[Records contained in a dataset]
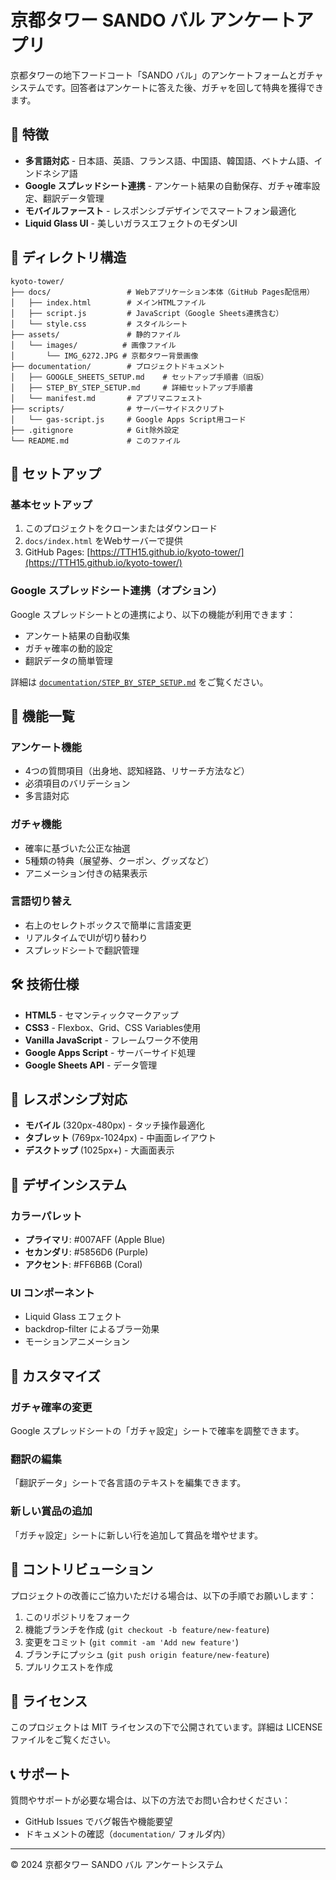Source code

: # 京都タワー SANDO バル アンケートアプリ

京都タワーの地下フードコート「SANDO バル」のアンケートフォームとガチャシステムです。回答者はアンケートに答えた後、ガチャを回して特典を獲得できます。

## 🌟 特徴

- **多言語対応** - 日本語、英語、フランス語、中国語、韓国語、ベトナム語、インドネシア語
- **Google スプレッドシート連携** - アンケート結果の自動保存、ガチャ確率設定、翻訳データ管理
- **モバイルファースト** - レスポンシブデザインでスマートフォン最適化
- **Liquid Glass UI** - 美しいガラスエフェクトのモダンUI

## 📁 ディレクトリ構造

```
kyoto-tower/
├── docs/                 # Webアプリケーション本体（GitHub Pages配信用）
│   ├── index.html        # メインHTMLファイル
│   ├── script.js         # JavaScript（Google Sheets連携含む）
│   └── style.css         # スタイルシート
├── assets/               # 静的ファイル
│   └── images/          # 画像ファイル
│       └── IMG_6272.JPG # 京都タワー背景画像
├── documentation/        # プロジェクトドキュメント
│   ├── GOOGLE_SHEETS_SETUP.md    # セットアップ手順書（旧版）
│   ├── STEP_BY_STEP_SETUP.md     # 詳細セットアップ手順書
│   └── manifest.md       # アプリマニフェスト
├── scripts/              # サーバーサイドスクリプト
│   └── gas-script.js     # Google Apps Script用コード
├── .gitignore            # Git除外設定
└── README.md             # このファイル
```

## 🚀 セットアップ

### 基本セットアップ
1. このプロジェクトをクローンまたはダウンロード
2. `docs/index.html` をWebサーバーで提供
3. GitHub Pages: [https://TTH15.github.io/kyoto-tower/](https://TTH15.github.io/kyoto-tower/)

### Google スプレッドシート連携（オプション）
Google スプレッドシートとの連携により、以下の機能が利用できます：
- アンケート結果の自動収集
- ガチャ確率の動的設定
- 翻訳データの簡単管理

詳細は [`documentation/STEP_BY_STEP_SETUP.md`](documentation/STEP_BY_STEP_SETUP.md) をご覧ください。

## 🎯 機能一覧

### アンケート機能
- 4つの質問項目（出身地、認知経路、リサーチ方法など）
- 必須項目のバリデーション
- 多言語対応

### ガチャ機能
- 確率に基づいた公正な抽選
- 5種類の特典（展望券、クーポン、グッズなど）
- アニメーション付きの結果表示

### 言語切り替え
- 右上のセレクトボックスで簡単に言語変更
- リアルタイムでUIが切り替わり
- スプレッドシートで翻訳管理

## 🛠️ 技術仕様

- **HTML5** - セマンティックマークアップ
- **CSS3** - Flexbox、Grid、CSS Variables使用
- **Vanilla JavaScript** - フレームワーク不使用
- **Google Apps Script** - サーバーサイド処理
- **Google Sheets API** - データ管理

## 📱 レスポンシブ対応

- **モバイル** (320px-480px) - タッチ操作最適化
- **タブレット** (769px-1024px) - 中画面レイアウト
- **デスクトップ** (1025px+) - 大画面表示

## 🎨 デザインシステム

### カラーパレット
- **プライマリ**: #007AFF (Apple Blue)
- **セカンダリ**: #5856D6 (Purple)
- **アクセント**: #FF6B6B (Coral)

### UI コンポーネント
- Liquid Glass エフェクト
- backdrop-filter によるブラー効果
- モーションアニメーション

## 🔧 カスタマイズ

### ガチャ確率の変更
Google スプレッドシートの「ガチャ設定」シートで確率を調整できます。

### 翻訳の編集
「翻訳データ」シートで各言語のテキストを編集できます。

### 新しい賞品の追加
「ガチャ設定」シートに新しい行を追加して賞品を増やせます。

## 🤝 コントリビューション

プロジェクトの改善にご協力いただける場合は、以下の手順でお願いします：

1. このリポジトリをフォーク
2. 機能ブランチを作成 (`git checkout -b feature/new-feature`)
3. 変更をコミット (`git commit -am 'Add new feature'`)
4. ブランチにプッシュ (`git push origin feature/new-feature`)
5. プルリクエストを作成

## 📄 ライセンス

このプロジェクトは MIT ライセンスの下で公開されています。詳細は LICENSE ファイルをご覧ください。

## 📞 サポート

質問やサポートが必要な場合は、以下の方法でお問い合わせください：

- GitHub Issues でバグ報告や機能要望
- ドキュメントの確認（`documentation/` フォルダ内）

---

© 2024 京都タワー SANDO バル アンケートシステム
--
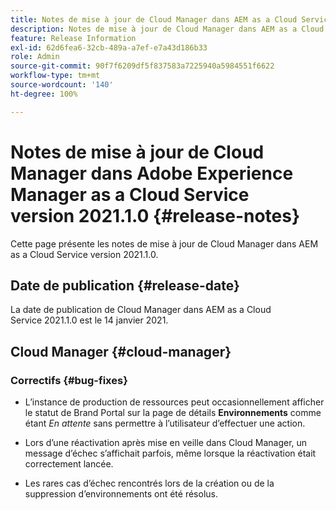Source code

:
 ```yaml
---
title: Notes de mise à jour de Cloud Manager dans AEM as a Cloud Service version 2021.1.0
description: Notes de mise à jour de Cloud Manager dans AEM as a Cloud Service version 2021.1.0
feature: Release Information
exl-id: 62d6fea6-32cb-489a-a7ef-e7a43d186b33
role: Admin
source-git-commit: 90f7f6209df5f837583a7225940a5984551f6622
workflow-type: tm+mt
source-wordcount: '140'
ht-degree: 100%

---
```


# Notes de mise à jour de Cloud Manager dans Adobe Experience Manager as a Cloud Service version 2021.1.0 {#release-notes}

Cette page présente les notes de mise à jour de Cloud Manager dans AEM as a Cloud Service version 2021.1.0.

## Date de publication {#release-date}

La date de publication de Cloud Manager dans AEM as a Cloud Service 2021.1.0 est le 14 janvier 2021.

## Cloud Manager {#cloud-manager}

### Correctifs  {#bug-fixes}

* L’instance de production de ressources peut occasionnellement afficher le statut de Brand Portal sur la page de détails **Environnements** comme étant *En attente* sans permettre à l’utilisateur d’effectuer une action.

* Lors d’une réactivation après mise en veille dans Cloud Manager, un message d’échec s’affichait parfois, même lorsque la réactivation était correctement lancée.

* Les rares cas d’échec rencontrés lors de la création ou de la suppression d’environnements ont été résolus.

Task statement: Find every line in the entries that includes the word "documentation", then state how many there are and nothing else.

The completed task: 3